Wiring the dispatcher

This guide walks you through wiring up your dispatcher to kassette.

Before going any farther, please read Why kassette. It explains how durable execution for agentic workflows decomposes into these two parts:

  1. kassette provides at-most-once step journaling, and
  2. your dispatcher provides at-least-once invocation keyed by runId

Together these two pieces give effectively-once step completion. The dispatcher may invoke the same run more than once, but kassette replays the journal and skips work that already completed.

The dispatcher contract

The dispatcher has one job:

Invoke a run, and if the invocation crashes or doesn’t acknowledge before its deadline, invoke the same runId again.

Why this works. The dispatcher’s delivery key and the journal’s state key are the same runId, so at-least-once delivery composed with at-most-once journaling yields effectively-once step completion.

When to ack

Ack when kassette tells you there is nothing useful to retry.

What happenedWhat it meansShould ack?
result.status === 'success'The run completed successfullyyes
result.status === 'suspended'The run paused and is awaiting an eventyes
result.status === 'failed'The run failedyes
TerminalRunError, CancelledError, EventPendingErrorNothing to do, re-invocation throws identicallyyes
VersionMismatchError, MetadataMismatchError, ReplayMismatchError, JournalCorruptionErrorJournal is corrupted so replay will always failyes
Anything else (network blip, isolate crash, runtime tear-down)Transient. Replay on next invocation resumes from the journalno, re-deliver

As you can see above, the only case in which we “do not ack” is when the run has crashed or hung.

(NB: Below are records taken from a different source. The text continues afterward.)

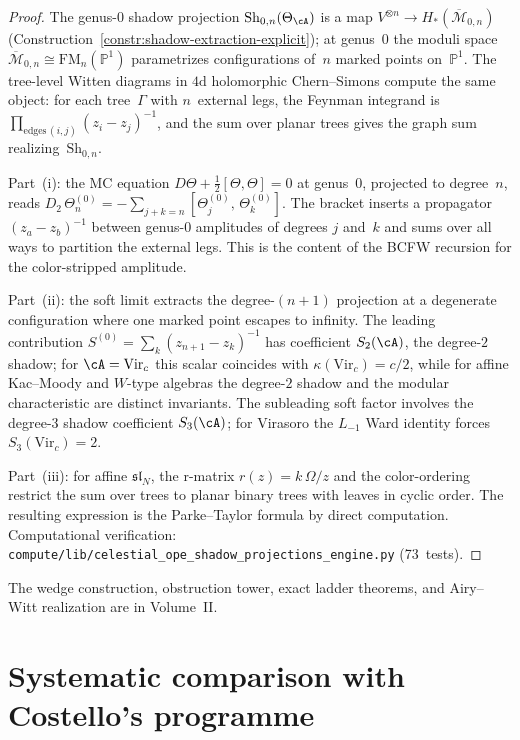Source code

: \begin{proof}
The genus-$0$ shadow projection
$\mathrm{Sh}_{0,n}(\Theta_\cA)$ is a map
$V^{\otimes n} \to H_*(\overline{\mathcal{M}}_{0,n})$
(Construction~\ref{constr:shadow-extraction-explicit});
at genus~$0$ the moduli space
$\overline{\mathcal{M}}_{0,n} \cong \mathrm{FM}_n(\mathbb{P}^1)$
parametrizes configurations of~$n$ marked points on~$\mathbb{P}^1$.
The tree-level Witten diagrams in $4\mathrm{d}$ holomorphic
Chern--Simons compute the same object: for each tree~$\Gamma$
with $n$~external legs, the Feynman integrand is
$\prod_{\text{edges}\,(i,j)} (z_i - z_j)^{-1}$, and the sum
over planar trees gives the graph sum
realizing~$\mathrm{Sh}_{0,n}$.

Part~(i): the MC equation
$D\Theta + \frac{1}{2}[\Theta,\Theta] = 0$ at genus~$0$,
projected to degree~$n$, reads
$D_2\,\Theta_n^{(0)}
= -\sum_{j+k=n} [\Theta_j^{(0)},\,\Theta_k^{(0)}]$.
The bracket inserts a propagator $(z_a - z_b)^{-1}$ between
genus-$0$ amplitudes of degrees $j$ and~$k$ and sums over all
ways to partition the external legs. This is the content of the
BCFW recursion for the color-stripped amplitude.

Part~(ii): the soft limit
extracts the degree-$(n{+}1)$ projection at a degenerate
configuration where one marked point escapes to infinity.
The leading contribution
$S^{(0)} = \sum_k (z_{n+1} - z_k)^{-1}$ has coefficient
$S_2(\cA)$, the degree-$2$ shadow; for $\cA = \mathrm{Vir}_c$
this scalar coincides with $\kappa(\mathrm{Vir}_c) = c/2$,
while for affine Kac--Moody and $W$-type algebras the degree-$2$
shadow and the modular characteristic are distinct invariants.
The subleading soft factor involves the degree-$3$ shadow
coefficient $S_3(\cA)$; for Virasoro the $L_{-1}$ Ward identity
forces $S_3(\mathrm{Vir}_c) = 2$.

Part~(iii): for affine $\mathfrak{sl}_N$, the r-matrix
$r(z) = k\,\Omega/z$
and the color-ordering restrict the sum over trees to planar
binary trees with leaves in cyclic order. The resulting
expression is the Parke--Taylor formula by direct computation.
Computational verification:
\texttt{compute/lib/celestial\_ope\_shadow\_projections\_engine.py}
(73~tests).
\end{proof}

The wedge construction, obstruction tower, exact ladder theorems,
and Airy--Witt realization are in Volume~II\@.

\section{Systematic comparison with Costello's programme}
\label{sec:costello-comparison}


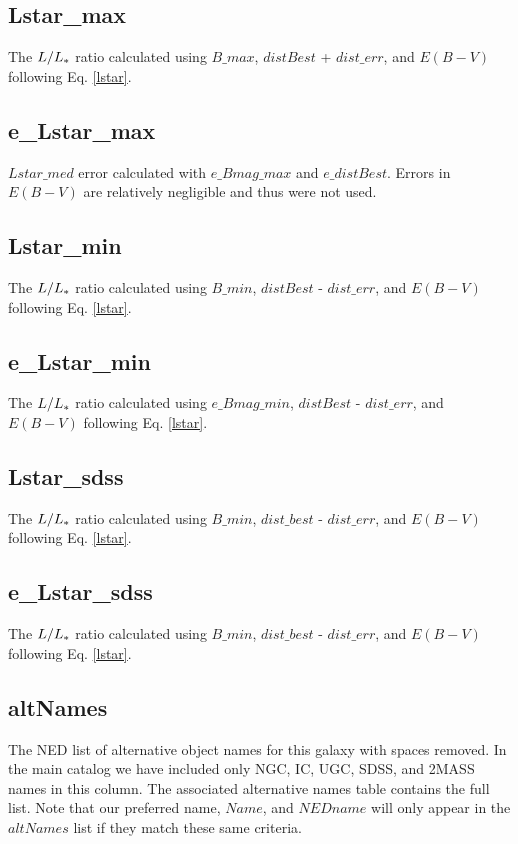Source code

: \documentclass[iop]{emulateapj-rtx4}
\begin{document}
\subsection{Lstar\_max}
The $L / L_{\**}$ ratio calculated using $B\_max$, $distBest$ + $dist\_err$, and $E(B-V)$ following Eq. \ref{lstar}.

\subsection{e\_Lstar\_max}
$Lstar\_med$ error calculated with $e\_Bmag\_max$ and $e\_distBest$. Errors in $E(B-V)$ are relatively negligible and thus were not used.

\subsection{Lstar\_min}
The $L / L_{\**}$ ratio calculated using $B\_min$, $distBest$ - $dist\_err$, and $E(B-V)$ following Eq. \ref{lstar}.

\subsection{e\_Lstar\_min}
The $L / L_{\**}$ ratio calculated using $e\_Bmag\_min$, $distBest$ - $dist\_err$, and $E(B-V)$ following Eq. \ref{lstar}.

\subsection{Lstar\_sdss}
The $L / L_{\**}$ ratio calculated using $B\_min$, $dist\_best$ - $dist\_err$, and $E(B-V)$ following Eq. \ref{lstar}.

\subsection{e\_Lstar\_sdss}
The $L / L_{\**}$ ratio calculated using $B\_min$, $dist\_best$ - $dist\_err$, and $E(B-V)$ following Eq. \ref{lstar}.

\subsection{altNames}
The NED list of alternative object names for this galaxy with spaces removed. In the main catalog we have included only NGC, IC, UGC, SDSS, and 2MASS names in this column. The associated alternative names table contains the full list. Note that our preferred name, $Name$, and $NEDname$ will only appear in the $altNames$ list if they match these same criteria.
\end{document}

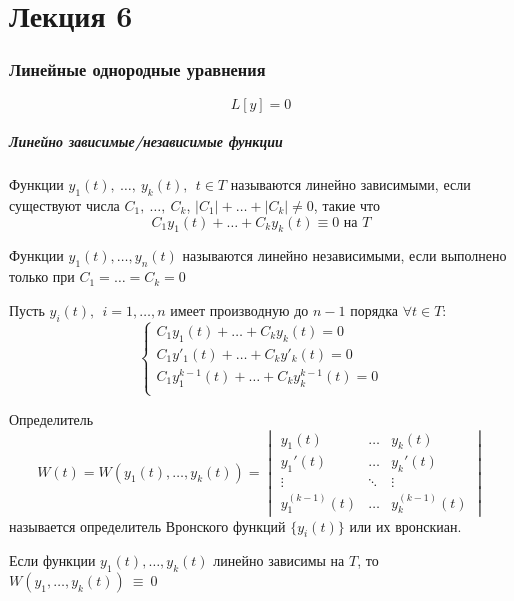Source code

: \section{Лекция 6}
\subsubsection{Линейные однородные уравнения}
\begin{equation}
\label{six.three}
L[y] = 0
\end{equation}
\subparagraph{Линейно зависимые/независимые функции}
\begin{df}
Функции $y_1(t),~ \ldots,~ y_k(t),~~ t \in T$ называются линейно зависимыми, если существуют числа $C_1,~ \ldots,~ C_k$, $|C_1| + \ldots + |C_k| \neq 0$, такие что 
\begin{equation}
\label{six.four}
C_1y_1(t) + \ldots + C_ky_k(t) \equiv 0 \text{ на $T$}
\end{equation}
\end{df}
\begin{df}
Функции $y_1(t), \ldots, y_n(t)$ называются линейно независимыми, если  выполнено только при $C_1 = \ldots = C_k = 0$
\end{df}

Пусть $y_i(t),~~i = 1, \ldots, n$ имеет производную до $n - 1$ порядка $\forall t \in T$:
\[
\begin{cases}
C_1y_1(t) + \ldots + C_ky_k(t) = 0 \\
C_1y'_1(t) + \ldots + C_ky'_k(t) = 0 \\
C_1y^{k - 1}_1(t) + \ldots + C_ky^{k - 1}_k(t) = 0 \\
\end{cases}
\]
\begin{df}
Определитель
\[ W(t) = W(y_1(t), \ldots, y_k(t)) = 
\begin{vmatrix}
y_1(t) & \ldots & y_k(t) \\
y_1'(t) & \ldots & y_k'(t) \\
\vdots & \ddots & \vdots \\
y_1^{(k - 1)}(t) & \ldots & y_k^{(k - 1)}(t)
\end{vmatrix}\]
называется определитель Вронского функций $\{y_i(t)\}$ или их вронскиан.
\end{df}

\begin{lem}
Если функции $y_1(t), \ldots, y_k(t)$ линейно зависимы на $T$, то $W(y_1, \ldots, y_k(t))~\equiv~0$
\end{lem}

In that case, we simply retry with the same runId, which kassette makes safe to do.

Dispatcher loop

Written out verbosely, the loop is:

  1. invoke the run,
  2. ack every settled result,
  3. report settled failures before acking, and
  4. retry only unknown/transient errors.
try {
  const result = op === 'start' ? await workflow.start(input, { runId }) : await workflow.resume(runId, event);

  // success, suspended, and failed are all settled results
  if (result.status === 'failed') {
    await reportError(runId, result.error);
  }

  msg.ack();
} catch (err) {
  // terminal run states, re-delivery won't change anything
  if (err instanceof TerminalRunError || err instanceof CancelledError || err instanceof EventPendingError) {
    msg.ack();
  } else if (
    // irrecoverable journal/replay problems
    err instanceof VersionMismatchError ||
    err instanceof MetadataMismatchError ||
    err instanceof ReplayMismatchError ||
    err instanceof JournalCorruptionError
  ) {
    await reportError(runId, err);
    msg.ack();
  } else {
    // transient failure so we should retry
    msg.retry({ delaySeconds: 2 });
  }
}

Why retries are safe

Retrying the same runId is safe because duplicate invocations map to the same journal.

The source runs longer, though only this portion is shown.